Your goal: Show the lines of the material that contain the word "Next".

● ● ● ●

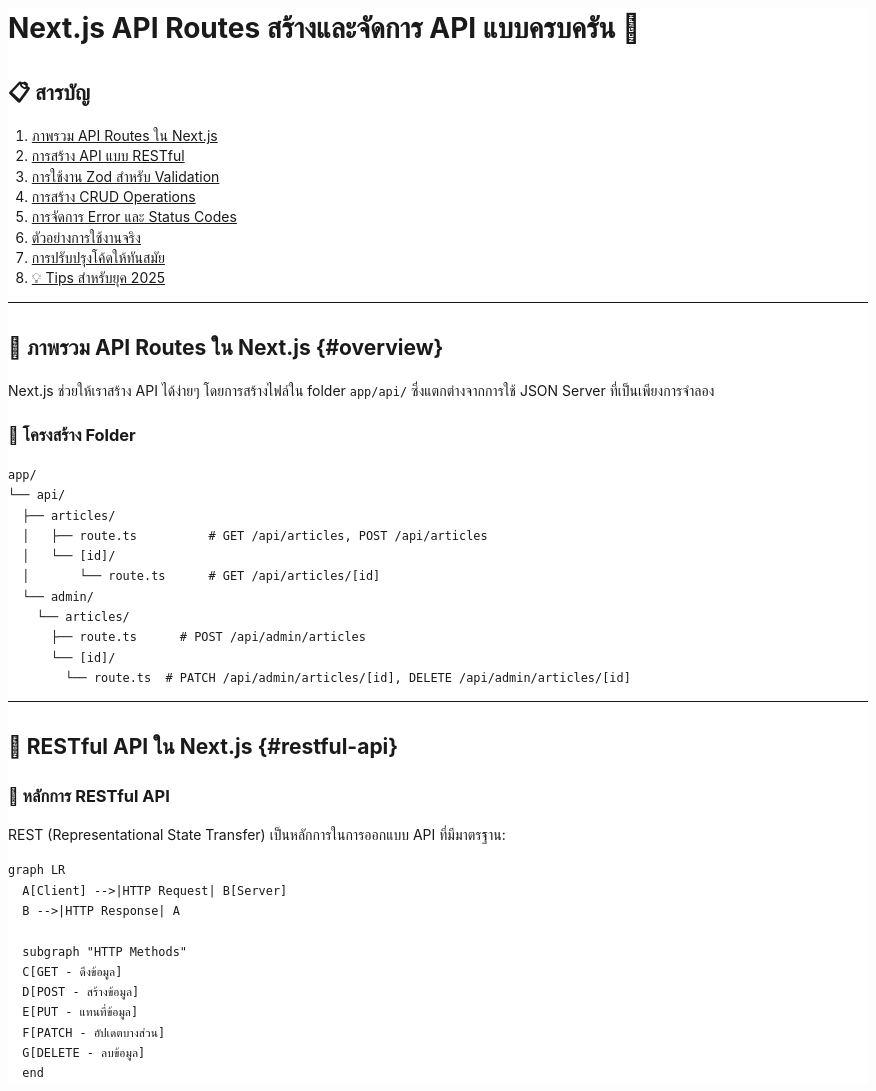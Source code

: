 # Next.js API Routes สร้างและจัดการ API แบบครบครัน 🚀

## 📋 สารบัญ

1. [ภาพรวม API Routes ใน Next.js](#overview)
2. [การสร้าง API แบบ RESTful](#restful-api)
3. [การใช้งาน Zod สำหรับ Validation](#zod-validation)
4. [การสร้าง CRUD Operations](#crud-operations)
5. [การจัดการ Error และ Status Codes](#error-handling)
6. [ตัวอย่างการใช้งานจริง](#examples)
7. [การปรับปรุงโค้ดให้ทันสมัย](#modern-improvements)
8. [💡 Tips สำหรับยุค 2025](#modern-tips)

---

## 🎯 ภาพรวม API Routes ใน Next.js {#overview}

Next.js ช่วยให้เราสร้าง API ได้ง่ายๆ โดยการสร้างไฟล์ใน folder `app/api/` ซึ่งแตกต่างจากการใช้ JSON Server ที่เป็นเพียงการจำลอง

### 📁 โครงสร้าง Folder

```
app/
└── api/
  ├── articles/
  │   ├── route.ts          # GET /api/articles, POST /api/articles
  │   └── [id]/
  │       └── route.ts      # GET /api/articles/[id]
  └── admin/
    └── articles/
      ├── route.ts      # POST /api/admin/articles
      └── [id]/
        └── route.ts  # PATCH /api/admin/articles/[id], DELETE /api/admin/articles/[id]
```

---

## 🔄 RESTful API ใน Next.js {#restful-api}

### 📖 หลักการ RESTful API

REST (Representational State Transfer) เป็นหลักการในการออกแบบ API ที่มีมาตรฐาน:

```mermaid
graph LR
  A[Client] -->|HTTP Request| B[Server]
  B -->|HTTP Response| A
  
  subgraph "HTTP Methods"
  C[GET - ดึงข้อมูล]
  D[POST - สร้างข้อมูล]
  E[PUT - แทนที่ข้อมูล]
  F[PATCH - อัปเดตบางส่วน]
  G[DELETE - ลบข้อมูล]
  end
```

● ● ● ●

Response to this task:
: # Next.js API Routes สร้างและจัดการ API แบบครบครัน 🚀
1. [ภาพรวม API Routes ใน Next.js](#overview)
## 🎯 ภาพรวม API Routes ใน Next.js {#overview}
Next.js ช่วยให้เราสร้าง API ได้ง่ายๆ โดยการสร้างไฟล์ใน folder `app/api/` ซึ่งแตกต่างจากการใช้ JSON Server ที่เป็นเพียงการจำลอง
## 🔄 RESTful API ใน Next.js {#restful-api}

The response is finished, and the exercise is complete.